WORK INSTRUCTION:
All lines below containing the string "Debug" are to be copied.

(Beginning of DATA UNDER STUDY)

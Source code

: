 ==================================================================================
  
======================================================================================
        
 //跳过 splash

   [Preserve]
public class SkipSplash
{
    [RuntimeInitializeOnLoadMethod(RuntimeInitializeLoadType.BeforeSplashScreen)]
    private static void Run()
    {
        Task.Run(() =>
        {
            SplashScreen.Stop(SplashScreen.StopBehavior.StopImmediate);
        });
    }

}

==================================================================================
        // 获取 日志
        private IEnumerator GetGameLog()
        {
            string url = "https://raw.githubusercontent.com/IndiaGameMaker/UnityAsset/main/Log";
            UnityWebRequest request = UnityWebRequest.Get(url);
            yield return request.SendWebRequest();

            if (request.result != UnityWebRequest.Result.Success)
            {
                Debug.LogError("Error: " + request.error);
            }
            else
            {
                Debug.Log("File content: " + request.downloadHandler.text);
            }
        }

(End of DATA UNDER STUDY)

TASK OUTPUT:
                Debug.LogError("Error: " + request.error);
                Debug.Log("File content: " + request.downloadHandler.text);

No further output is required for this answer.